‘Imposter honey’ hurting industry
Halving the price of honey would rid the industry of many ‘fly-by-night’ beekeepers who are risking bringing the country’s manuka honey industry into disrepute, says one local manufacturer.
Tauriko-based beekeeping company, Mossop’s Honey, managing director Neil Mossop says the price would need to be reduced by 50 per cent to stop misleading producers.
(Some of Mossop’s 250 million bees off loaded at a honey site.)
“It sounds extreme, but a significant drop in price would weed out the cowboys who have entered the industry just to make a quick dollar on the reputation reputable beekeepers have built up over 20 years for the benefits of manuka honey.”
Neil’s comments follow news that tests by United Kingdom, Chinese and Singaporean laboratories reveal many manuka honey products have none of the claimed active properties, and that some of the honey is not even manuka.
“I wasn’t at all surprised that the quality our honey was targeted following the Fonterra milk powder botulism scare as I knew New Zealand honey would come under scrutiny.”
Labour’s Primary Industries spokesperson Damien O’Connor says the warnings from Britain about fake New Zealand manuka honey show the Ministry for Primary Industries has again failed to protect producers and assure export markets.
“This is more bad news.

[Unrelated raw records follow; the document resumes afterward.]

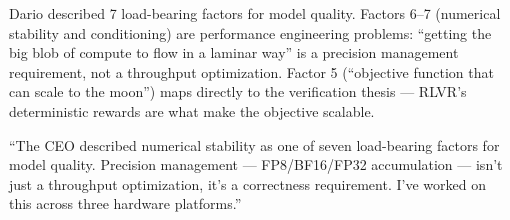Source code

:Dario described 7 load-bearing factors for model quality. Factors 6--7 (numerical stability and conditioning) are performance engineering problems: ``getting the big blob of compute to flow in a laminar way'' is a precision management requirement, not a throughput optimization. Factor 5 (``objective function that can scale to the moon'') maps directly to the verification thesis --- RLVR's deterministic rewards are what make the objective scalable.

\begin{sayit}
``The CEO described numerical stability as one of seven load-bearing factors for model quality. Precision management --- FP8/BF16/FP32 accumulation --- isn't just a throughput optimization, it's a correctness requirement. I've worked on this across three hardware platforms.''
\end{sayit}

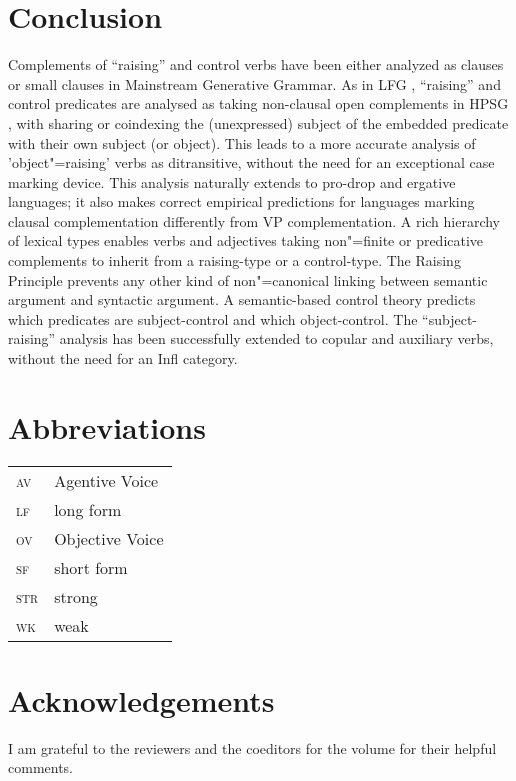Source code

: \documentclass[output=paper
	        ,collection
	        ,collectionchapter
 	        ,biblatex
                ,babelshorthands
                ,newtxmath
                ,draftmode
                ,colorlinks, citecolor=brown
]{langscibook}
\begin{document}
	
\section{Conclusion}
Complements of ``raising'' and control verbs have been either analyzed as clauses \citep{Chomsky81a} or small clauses \citep{Stowell81a-u,Stowell1983} in Mainstream Generative Grammar.
As in LFG \citep{Bresnan1982}, ``raising'' and control predicates are analysed as taking non-clausal open complements in HPSG \citep{PollardandSag1994}, with sharing or coindexing the (unexpressed) subject of the embedded predicate with their own subject (or object). This leads to a more accurate analysis of 'object"=raising' verbs as ditransitive, without the need for an exceptional case marking device. This analysis naturally extends to pro-drop and ergative languages; it also makes correct empirical predictions for languages marking clausal complementation differently from VP complementation. A rich hierarchy of lexical types enables verbs and adjectives taking non"=finite or predicative complements to inherit from a raising-type or a control-type. The Raising Principle prevents any other kind of non"=canonical linking between semantic argument and syntactic argument. A semantic-based control theory predicts which predicates are subject-control and which object-control. The ``subject-raising'' analysis has been successfully extended to copular and auxiliary verbs, without the need for an Infl category.




\section*{Abbreviations}

\begin{tabularx}{.45\textwidth}{lX}
\textsc{av} & Agentive Voice\\
\textsc{lf} & long form\\ 
\textsc{ov} & Objective Voice\\
\textsc{sf} & short form\\
\textsc{str} & strong\\
\textsc{wk} & weak\\

\end{tabularx}

\section*{Acknowledgements}

I am grateful to the reviewers and the coeditors for the volume for their helpful comments.
{\sloppy
\printbibliography[heading=subbibliography,notkeyword=this] 
}
\end{document}
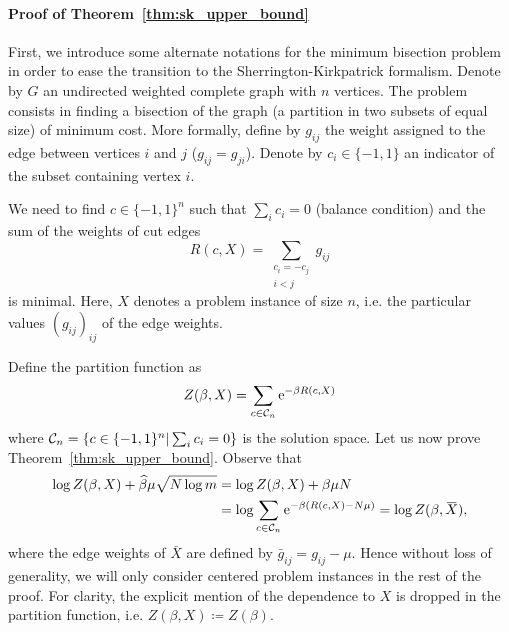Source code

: \paragraph{Proof of Theorem~\ref{thm:sk_upper_bound}}
First, we introduce some alternate notations for the minimum bisection problem
in order to ease the transition to the Sherrington-Kirkpatrick formalism.
Denote by $G$ an undirected weighted complete graph with $n$ vertices. The
problem consists in finding a bisection of the graph (a partition in two subsets
of equal size) of minimum cost.
More formally, define by $g_{ij}$ the weight assigned to the edge between
vertices $i$ and $j$ ($g_{ij}=g_{ji}$). Denote by $c_i \in \{-1, 1\}$ an
indicator of the subset containing vertex $i$.

We need to find $c \in \{-1,1\}^n$ such that $\sum_i c_i=0$
(balance condition) and the sum of the weights of cut edges
\begin{equation}
  R(c,X) = \sum_{\substack{c_i=-c_j\\i<j}} g_{ij}
\end{equation}
is minimal. Here, $X$ denotes a problem instance of size $n$, i.e. the
particular values $(g_{ij})_{ij}$ of the edge weights.

Define the partition function as
\begin{equation}
  Z(\beta,X) = \sum_{c\in{\cal C}_n} \mathrm{e}^{-\beta R(c,X)}
\end{equation}
where ${\cal C}_n = \{c\in\{-1,1\}^n | \sum_i c_i = 0\}$ is the solution space. Let us
now prove Theorem~\ref{thm:sk_upper_bound}. Observe that
\begin{align}
  \log Z(\beta,X) + \widehat{\beta}\mu\sqrt{N\log m} &= \log Z(\beta,X)+ \beta\mu N \notag \\
    &= \log \sum_{c\in{\cal C}_n} \mathrm{e}^{-\beta(R(c,X)-N\mu)} = \log Z(\beta,\mspace{2mu}\overline{\mspace{-2mu}X\mspace{-2mu}}\mspace{2mu}),
\end{align}
where the edge weights of $\bar{X}$ are defined by $\bar{g}_{ij}=g_{ij} - \mu$.
Hence without loss of generality, we will only consider centered problem
instances in the rest of the proof. For clarity, the explicit mention of the
dependence to $X$ is dropped in the partition function, i.e. $Z(\beta, X) \coloneqq
Z(\beta)$.

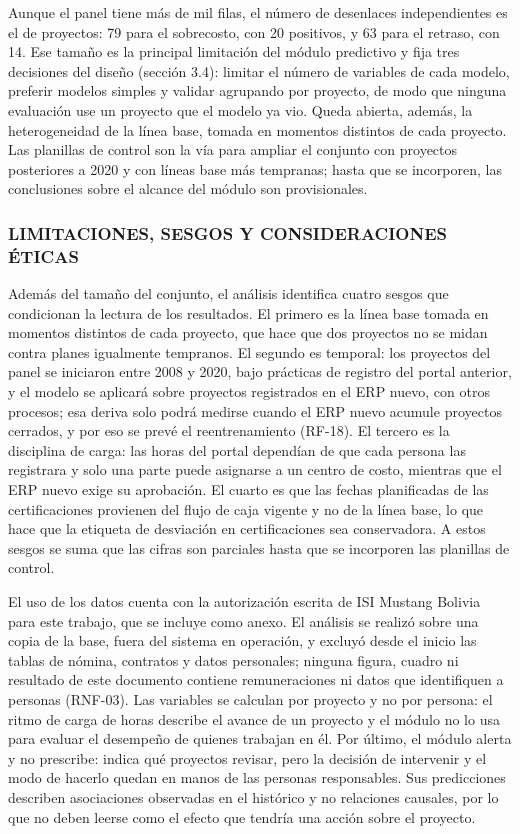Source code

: Aunque el panel tiene más de mil filas, el número de desenlaces independientes es el de proyectos: 79 para el sobrecosto, con 20 positivos, y 63 para el retraso, con 14. Ese tamaño es la principal limitación del módulo predictivo y fija tres decisiones del diseño (sección 3.4): limitar el número de variables de cada modelo, preferir modelos simples y validar agrupando por proyecto, de modo que ninguna evaluación use un proyecto que el modelo ya vio. Queda abierta, además, la heterogeneidad de la línea base, tomada en momentos distintos de cada proyecto. Las planillas de control son la vía para ampliar el conjunto con proyectos posteriores a 2020 y con líneas base más tempranas; hasta que se incorporen, las conclusiones sobre el alcance del módulo son provisionales.

\subsubsection{LIMITACIONES, SESGOS Y CONSIDERACIONES ÉTICAS}

Además del tamaño del conjunto, el análisis identifica cuatro sesgos que condicionan la lectura de los resultados. El primero es la línea base tomada en momentos distintos de cada proyecto, que hace que dos proyectos no se midan contra planes igualmente tempranos. El segundo es temporal: los proyectos del panel se iniciaron entre 2008 y 2020, bajo prácticas de registro del portal anterior, y el modelo se aplicará sobre proyectos registrados en el ERP nuevo, con otros procesos; esa deriva solo podrá medirse cuando el ERP nuevo acumule proyectos cerrados, y por eso se prevé el reentrenamiento (RF-18). El tercero es la disciplina de carga: las horas del portal dependían de que cada persona las registrara y solo una parte puede asignarse a un centro de costo, mientras que el ERP nuevo exige su aprobación. El cuarto es que las fechas planificadas de las certificaciones provienen del flujo de caja vigente y no de la línea base, lo que hace que la etiqueta de desviación en certificaciones sea conservadora. A estos sesgos se suma que las cifras son parciales hasta que se incorporen las planillas de control.

El uso de los datos cuenta con la autorización escrita de ISI Mustang Bolivia para este trabajo, que se incluye como anexo. El análisis se realizó sobre una copia de la base, fuera del sistema en operación, y excluyó desde el inicio las tablas de nómina, contratos y datos personales; ninguna figura, cuadro ni resultado de este documento contiene remuneraciones ni datos que identifiquen a personas (RNF-03). Las variables se calculan por proyecto y no por persona: el ritmo de carga de horas describe el avance de un proyecto y el módulo no lo usa para evaluar el desempeño de quienes trabajan en él. Por último, el módulo alerta y no prescribe: indica qué proyectos revisar, pero la decisión de intervenir y el modo de hacerlo quedan en manos de las personas responsables. Sus predicciones describen asociaciones observadas en el histórico y no relaciones causales, por lo que no deben leerse como el efecto que tendría una acción sobre el proyecto.
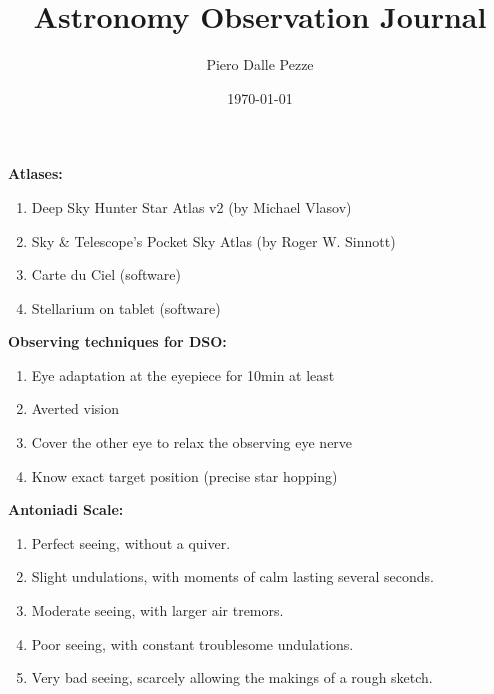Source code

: \documentclass[10pt,twoside,a4paper]{article}
\title{Astronomy Observation Journal}
\author{Piero Dalle Pezze}
\date{\today}
\begin{document}
\maketitle
\let\thefootnote\relax{}

\newpage

\footnotesize

\noindent 

{\bf Atlases:}
\begin{enumerate}  
\item Deep Sky Hunter Star Atlas v2 (by Michael Vlasov)
\item Sky \& Telescope's Pocket Sky Atlas (by Roger W. Sinnott)
\item Carte du Ciel (software)
\item Stellarium on tablet (software)
\end{enumerate}

\bigskip 
{\bf Observing techniques for DSO:}
\begin{enumerate}
\item Eye adaptation at the eyepiece for 10min at least 
\item Averted vision 
\item Cover the other eye to relax the observing eye nerve 
\item Know exact target position (precise star hopping) 
\end{enumerate} 

\bigskip 
{\bf Antoniadi Scale:}
\begin{enumerate}
\item Perfect seeing, without a quiver.
\item Slight undulations, with moments of calm lasting several seconds.
\item Moderate seeing, with larger air tremors.
\item Poor seeing, with constant troublesome undulations.
\item Very bad seeing, scarcely allowing the makings of a rough sketch.
\end{enumerate}
\end{document}
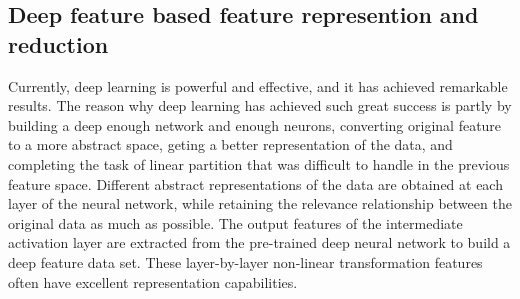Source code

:\documentclass{ieeeaccess}
\begin{document}
\subsection{Deep feature based feature represention and reduction}	

Currently, deep learning is powerful and effective, and it has achieved remarkable results. The reason why deep learning has achieved such great success is partly by building a deep enough network and enough neurons, converting original feature to a more abstract space, geting a better representation of the data, and completing the task of linear partition that was difficult to handle in the previous feature space.  Different abstract representations of the data are obtained at each layer of the neural network, while retaining the relevance relationship between the original data as much as possible. 
The output features of the intermediate activation layer are extracted from the pre-trained deep neural network to build a deep feature data set. These layer-by-layer non-linear transformation features often have excellent representation capabilities.
\end{document}
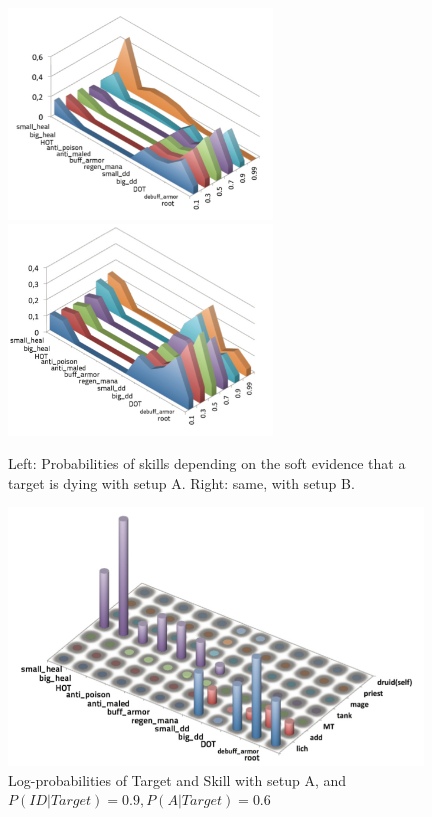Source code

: \begin{figure}[h!]
\begin{center}
\includegraphics[width=7cm]{images/wow_distrib_skill1.png} \includegraphics[width=7cm]{images/wow_distrib_skill2.png}
\caption{Left: Probabilities of skills depending on the soft evidence that a target is dying with setup A. Right: same, with setup B.}
\label{fig:wow_skill}
\end{center}
\end{figure}

\begin{figure}[h!]
\begin{center}
\includegraphics[width=11cm]{images/wow_distrib_target_skill.png}
\caption{Log-probabilities of Target and Skill with setup A, and $P(ID|Target)=0.9, P(A|Target)=0.6$}
\label{fig:wow_target_skill}
\end{center}
\end{figure}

New Zealand’s brand reputation is already on the line. The quality of New Zealand products is already in the international spotlight following Fonterra’s botulism contamination.
“Now we have to reassure the world our $120million a year honey industry is not making misleading or illegal claims about its products.”
The Ministry for Primary Industries should have stepped in before Britain’s Food Standards Agency took action, says Damien.
“The Ministry just stood by despite the industry acknowledging New Zealand was selling more manuka honey than it produced.”
Labour welcomes moves to test products and establish interim standards, he says.
“This is further evidence the super ministry – formed last year through the merger of the Ministry of Agriculture and Forestry, the Ministry of Fisheries, Biosecurity New Zealand and the New Zealand Food Safety Authority – has failed.
“Food Safety is crucial to New Zealand’s economy. A stand-alone agency must be re-established. That is international best practice and we must match that.”
Neil says the closest some of the bees claimed to have produced manuka honey have come to manuka flowers, is when their hives were driven passed it on the roadside. “Inexperienced beekeepers think putting hives in or near manuka stands will produce manuka honey. This is only the start but unless the honey undergoes approved testing there’s no way of knowing for sure because bees don’t particularly like manuka flowers and will go to other nectar sources if they can.”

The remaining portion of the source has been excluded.